An object is traveling along a linear path according to the equation
s(t) = 4t^3 - 3t^2 + 5 where t is measured in seconds and s(t) measured in meters.
How fast is the object moving at t = 4 seconds?
What is the position of the object when it stops moving?
How far has the object traveled when its acceleration is zero?
Is the object moving towards or away from the origin at t = 3 seconds?
What should I do first to figure this out?
@zxcvbnm1216 this is a pretty standard AP calculus question, so I strongly suggest knowing how to solve these types of problems.
First, you should compute s’(t) and s’’(t). What do they represent? From there, the problems should be pretty straightforward.
I agree with MITer94. Remember the difference between displacement vs distance and velocity vs speed. Displacement and Velocity are vector quantities and depend on the change in final and initial components. Distance and Speed are scalar quantities and depend on the entire path of the object; distance and speed should never be negative values since they do not depend on a point of origin and direction.
The equation you currently have is for distance/displacement. Velocity is the derivative of displacement (position), so take the derivative of that equation to get velocity. Plug t=4 into that to get how fast it is moving. You can also use that to find out the position of the object when it isn’t moving. For the acceleration, take the derivative of the velocity equation.

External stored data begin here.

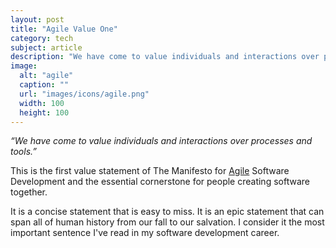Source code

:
 ```yaml
---
layout: post
title: "Agile Value One"
category: tech
subject: article
description: "We have come to value individuals and interactions over processes and tools."
image:
  alt: "agile"
  caption: ""
  url: "images/icons/agile.png"
  width: 100
  height: 100
---
```


_“We have come to value individuals and interactions over processes and tools.”_

This is the first value statement of
The Manifesto for [Agile]({{site.baseurl}}tech/agile.html) Software Development
and the essential cornerstone for people creating software together.

It is a concise statement that is easy to miss.
It is an epic statement that can span all of human history from our fall to our salvation.
I consider it the most important sentence I've read in my software development career.
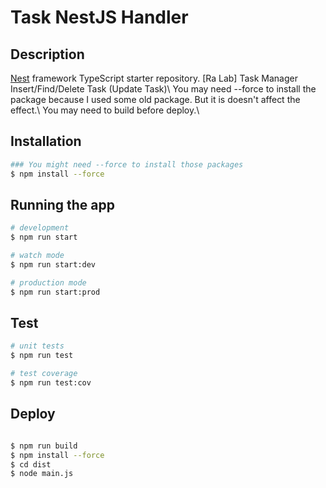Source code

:# Task NestJS Handler


## Description

[Nest](https://github.com/nestjs/nest) framework TypeScript starter repository.
[Ra Lab] Task Manager
Insert/Find/Delete Task (Update Task)\\
You may need --force to install the package because I used some old package. But it is doesn't affect the effect.\\
You may need to build before deploy.\\
## Installation

```bash
### You might need --force to install those packages
$ npm install --force
```

## Running the app

```bash
# development
$ npm run start

# watch mode
$ npm run start:dev

# production mode
$ npm run start:prod
```

## Test

```bash
# unit tests
$ npm run test

# test coverage
$ npm run test:cov
```

## Deploy
```bash

$ npm run build
$ npm install --force
$ cd dist
$ node main.js

```

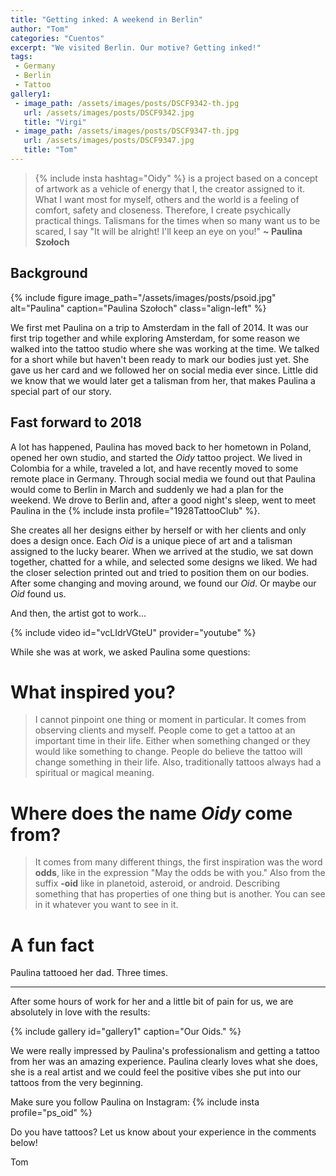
 ```yaml
---
title: "Getting inked: A weekend in Berlin"
author: "Tom"
categories: "Cuentos"
excerpt: "We visited Berlin. Our motive? Getting inked!"
tags: 
 - Germany
 - Berlin
 - Tattoo
gallery1:
 - image_path: /assets/images/posts/DSCF9342-th.jpg
   url: /assets/images/posts/DSCF9342.jpg
   title: "Virgi"
 - image_path: /assets/images/posts/DSCF9347-th.jpg
   url: /assets/images/posts/DSCF9347.jpg
   title: "Tom"
---
```


> {% include insta hashtag="Oidy" %} is a project based on a concept of artwork as a vehicle of energy that I, the creator assigned to it.
What I want most for myself, others and the world is a feeling of comfort, safety and closeness. Therefore, I create psychically practical things. Talismans for the times when so many want us to be scared, I say "It will be alright! I'll keep an eye on you!" **~ Paulina Szołoch**

## Background

{% include figure image_path="/assets/images/posts/psoid.jpg" alt="Paulina" caption="Paulina Szołoch" class="align-left" %}

We first met Paulina on a trip to Amsterdam in the fall of 2014. It was our first trip together and while exploring Amsterdam, for some reason we walked into the tattoo studio where she was working at the time. We talked for a short while but haven't been ready to mark our bodies just yet. She gave us her card and we followed her on social media ever since. Little did we know that we would later get a talisman from her, that makes Paulina a special part of our story. 

## Fast forward to 2018

A lot has happened, Paulina has moved back to her hometown in Poland, opened her own studio, and started the _Oidy_ tattoo project. We lived in Colombia for a while, traveled a lot, and have recently moved to some remote place in Germany. Through social media we found out that Paulina would come to Berlin in March and suddenly we had a plan for the weekend. We drove to Berlin and, after a good night's sleep, went to meet Paulina in the {% include insta profile="1928TattooClub" %}.

She creates all her designs either by herself or with her clients and only does a design once. Each _Oid_ is a unique piece of art and a talisman assigned to the lucky bearer. When we arrived at the studio, we sat down together, chatted for a while, and selected some designs we liked. We had the closer selection printed out and tried to position them on our bodies. After some changing and moving around, we found our _Oid_. Or maybe our _Oid_ found us. 

And then, the artist got to work...

{% include video id="vcLIdrVGteU" provider="youtube" %}

While she was at work, we asked Paulina some questions:

# What inspired you?

> I cannot pinpoint one thing or moment in particular. It comes from observing clients and myself. People come to get a tattoo at an important time in their life. Either when something changed or they would like something to change. People do believe the tattoo will change something in their life. Also, traditionally tattoos always had a spiritual or magical meaning.  

# Where does the name _Oidy_ come from?

> It comes from many different things, the first inspiration was the word **odds**, like in the expression "May the odds be with you." Also from the suffix **-oid** like in planetoid, asteroid, or android. Describing something that has properties of one thing but is another. You can see in it whatever you want to see in it.

# A fun fact
Paulina tattooed her dad. Three times.

<hr>

After some hours of work for her and a little bit of pain for us, we are absolutely in love with the results:

{% include gallery id="gallery1" caption="Our Oids." %}

We were really impressed by Paulina's professionalism and getting a tattoo from her was an amazing experience. Paulina clearly loves what she does, she is a real artist and we could feel the positive vibes she put into our tattoos from the very beginning.

Make sure you follow Paulina on Instagram: {% include insta profile="ps_oid" %}

Do you have tattoos? Let us know about your experience in the comments below!

Tom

For general purposes, I’d recommend you re-familiarize yourself with the calculus relationships between position, velocity, and acceleration.
s(t) = 4t^3 - 3t^2 + 5
This is the equation for the object’s position. From here, you figure the equations for velocity and acceleration.
v(t)=ds(t)/dt=(d/dt)(4t^3 - 3t^2 + 5)
a(t)=dv(t)/dt=(d^2 s(t))/dt
Besides knowing this for motion, you should generally recognize that the rate at which something occurs is going to require a derivative. For example, if you get an equation for how many apples johnny has at any time, the rate at which he accumulates the apples at any given time is going to be the derivative of that equation. Also, you should recognize the difference between instantaneous rates of changes (as with the problem you posted and with johnny) and averages rates of change (Δy/Δx).
Let’s take a look at your question:
How fast is the object moving at t = 4 seconds?
-“fast” indicates what quantity? Can this be negative or does it have to be positive?
What is the position of the object when it stops moving?
-This is a little tricky because it requires two steps. Think about the problem backwards: What variable is used in the equation for position? It’s time. So how do you figure out the time at which it stops moving? It’s velocity is going to be zero. Then you go backwards again. Solve for t when v(t)=0, then plug that into s(t).
How far has the object traveled when its acceleration is zero?
-Same thing: Figure the t at which a(t) is zero and plug it into the equation for position.
Is the object moving towards or away from the origin at t = 3 seconds?
-You have to think about this one a little. Basically, you show direction by choosing one direction to be positive and the other to be negative. So -5 for position actually just means 5 in the other direction. It gets a little more complicated to figure it from here. If the object is already in the positive direction, then the velocity must be positive to be moving away from the origin. BUT you also have to remember that if it’s located in the negative direction, then velocity is going to be negative to be moving away from the origin.